Earlier this month, the trustees authorized the foundation once again to use an aquatic weed harvester this summer as part of its ongoing effort to alleviate conditions that have promoted the growth of harmful algal blooms in the pond. Last August, the harvester removed 50,540 pounds of macroalgae, which interfere with surface water currents and shade desirable vegetation. When they die, their decomposition consumes oxygen, stressing or killing marine life and promoting harmful algal blooms such as cyanobacteria, or blue-green algae.
Here, too, an oyster grow-out program should continue and expand, Ms. Davison said on Monday. Sets of cages have been set at three locations in the pond for the last three years and have demonstrated that oysters can survive, grow, and spawn in the pond’s brackish water.

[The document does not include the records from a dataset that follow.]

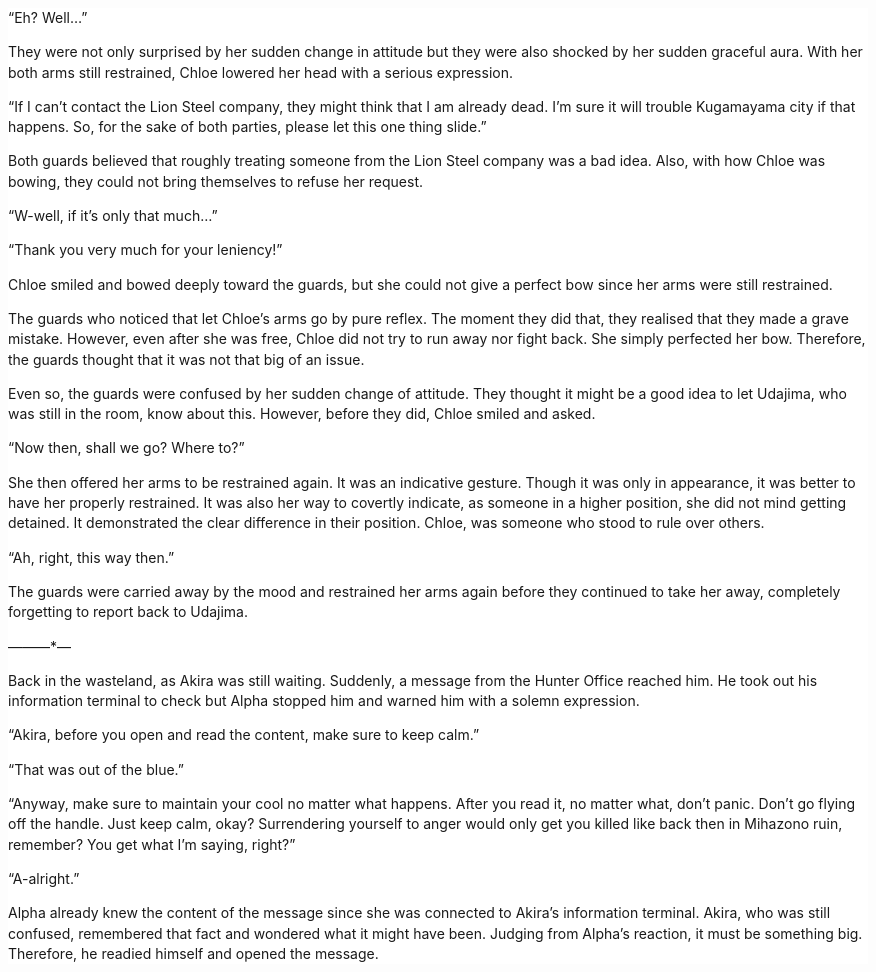 “Eh? Well…”

They were not only surprised by her sudden change in attitude but they were also shocked by her sudden graceful aura. With her both arms still restrained, Chloe lowered her head with a serious expression.

“If I can’t contact the Lion Steel company, they might think that I am already dead. I’m sure it will trouble Kugamayama city if that happens. So, for the sake of both parties, please let this one thing slide.”

Both guards believed that roughly treating someone from the Lion Steel company was a bad idea. Also, with how Chloe was bowing, they could not bring themselves to refuse her request.

“W-well, if it’s only that much…”

“Thank you very much for your leniency!”

Chloe smiled and bowed deeply toward the guards, but she could not give a perfect bow since her arms were still restrained.

The guards who noticed that let Chloe’s arms go by pure reflex. The moment they did that, they realised that they made a grave mistake. However, even after she was free, Chloe did not try to run away nor fight back. She simply perfected her bow. Therefore, the guards thought that it was not that big of an issue.

Even so, the guards were confused by her sudden change of attitude. They thought it might be a good idea to let Udajima, who was still in the room, know about this. However, before they did, Chloe smiled and asked.

“Now then, shall we go? Where to?”

She then offered her arms to be restrained again. It was an indicative gesture. Though it was only in appearance, it was better to have her properly restrained. It was also her way to covertly indicate, as someone in a higher position, she did not mind getting detained. It demonstrated the clear difference in their position. Chloe, was someone who stood to rule over others.

“Ah, right, this way then.”

The guards were carried away by the mood and restrained her arms again before they continued to take her away, completely forgetting to report back to Udajima.

—*—*—*—

Back in the wasteland, as Akira was still waiting. Suddenly, a message from the Hunter Office reached him. He took out his information terminal to check but Alpha stopped him and warned him with a solemn expression.

“Akira, before you open and read the content, make sure to keep calm.”

“That was out of the blue.”

“Anyway, make sure to maintain your cool no matter what happens. After you read it, no matter what, don’t panic. Don’t go flying off the handle. Just keep calm, okay? Surrendering yourself to anger would only get you killed like back then in Mihazono ruin, remember? You get what I’m saying, right?”

“A-alright.”

Alpha already knew the content of the message since she was connected to Akira’s information terminal. Akira, who was still confused, remembered that fact and wondered what it might have been. Judging from Alpha’s reaction, it must be something big. Therefore, he readied himself and opened the message.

“The next step would be to do some mini-attachments to these cages with spat-on-shell in the presence of predation,” she said, describing oyster larvae that have permanently attached to shell. This would take the project beyond protective cages to determine if oysters could survive in natural conditions.
Along with the aquatic weed harvester, the oyster program is one of several measures aimed at improving water quality in the pond, where blooms of cyanobacteria have fouled it to varying degrees over the last decade. The recent demolition of the restaurant building on Montauk Highway next to the pond, and the re-engineering of both the adjacent rest stop and the concrete drainage pipe that runs from Route 114 to the pond, for which the town will soon issue a request for proposals, will further reduce harmful inputs, Ms. Davison said.
The foundation is also to print a leaflet for pondfront property owners with information about the importance of vegetative buffers between lawns and the pond, with the goal of absorbing and reducing runoff.